◆ Activity:
Copy every line of the entries that has the string "files" in it.

(Task input Opens)

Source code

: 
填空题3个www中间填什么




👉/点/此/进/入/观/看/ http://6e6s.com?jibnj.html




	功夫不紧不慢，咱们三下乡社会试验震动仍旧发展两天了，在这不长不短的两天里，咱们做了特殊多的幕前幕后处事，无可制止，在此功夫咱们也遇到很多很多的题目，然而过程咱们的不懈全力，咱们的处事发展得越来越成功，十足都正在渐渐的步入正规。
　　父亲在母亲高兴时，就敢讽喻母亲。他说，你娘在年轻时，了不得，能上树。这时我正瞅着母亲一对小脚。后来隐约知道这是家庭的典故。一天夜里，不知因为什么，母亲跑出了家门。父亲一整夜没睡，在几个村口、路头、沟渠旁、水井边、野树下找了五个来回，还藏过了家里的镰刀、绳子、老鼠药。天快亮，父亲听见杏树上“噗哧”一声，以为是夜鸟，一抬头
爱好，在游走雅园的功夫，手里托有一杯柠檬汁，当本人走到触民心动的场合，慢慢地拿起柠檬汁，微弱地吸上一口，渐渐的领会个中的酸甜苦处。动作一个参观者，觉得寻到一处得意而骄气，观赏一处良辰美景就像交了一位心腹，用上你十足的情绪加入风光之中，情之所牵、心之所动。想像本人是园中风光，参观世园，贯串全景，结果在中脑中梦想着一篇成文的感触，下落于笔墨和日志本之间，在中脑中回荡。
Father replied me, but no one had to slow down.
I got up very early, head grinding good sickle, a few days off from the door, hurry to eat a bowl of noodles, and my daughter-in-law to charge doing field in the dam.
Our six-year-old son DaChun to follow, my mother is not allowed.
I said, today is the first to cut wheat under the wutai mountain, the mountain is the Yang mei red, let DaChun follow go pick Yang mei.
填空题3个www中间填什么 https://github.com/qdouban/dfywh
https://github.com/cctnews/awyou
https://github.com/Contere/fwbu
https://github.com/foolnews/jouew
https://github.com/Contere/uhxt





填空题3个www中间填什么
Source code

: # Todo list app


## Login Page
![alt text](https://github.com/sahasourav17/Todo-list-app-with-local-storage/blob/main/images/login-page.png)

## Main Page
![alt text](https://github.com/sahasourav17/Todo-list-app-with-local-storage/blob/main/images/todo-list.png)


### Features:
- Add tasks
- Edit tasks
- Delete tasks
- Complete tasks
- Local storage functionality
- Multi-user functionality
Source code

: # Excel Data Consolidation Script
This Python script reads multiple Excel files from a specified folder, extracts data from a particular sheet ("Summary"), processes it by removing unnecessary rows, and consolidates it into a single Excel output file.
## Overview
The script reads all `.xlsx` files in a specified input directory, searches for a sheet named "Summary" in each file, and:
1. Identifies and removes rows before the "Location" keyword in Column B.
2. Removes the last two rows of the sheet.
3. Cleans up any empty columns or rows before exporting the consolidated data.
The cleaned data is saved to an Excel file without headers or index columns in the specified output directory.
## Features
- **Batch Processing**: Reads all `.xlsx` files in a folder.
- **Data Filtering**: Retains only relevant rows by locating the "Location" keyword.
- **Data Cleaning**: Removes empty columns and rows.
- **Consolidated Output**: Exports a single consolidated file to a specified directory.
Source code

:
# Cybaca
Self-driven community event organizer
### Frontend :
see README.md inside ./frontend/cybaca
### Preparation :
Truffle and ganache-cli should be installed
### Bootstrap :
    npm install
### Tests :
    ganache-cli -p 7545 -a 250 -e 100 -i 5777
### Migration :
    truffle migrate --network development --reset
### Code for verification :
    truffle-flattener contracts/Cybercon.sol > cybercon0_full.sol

(Task input Closes)

◆ Exercise solution:
This Python script reads multiple Excel files from a specified folder, extracts data from a particular sheet ("Summary"), processes it by removing unnecessary rows, and consolidates it into a single Excel output file.
The script reads all `.xlsx` files in a specified input directory, searches for a sheet named "Summary" in each file, and:
- **Batch Processing**: Reads all `.xlsx` files in a folder.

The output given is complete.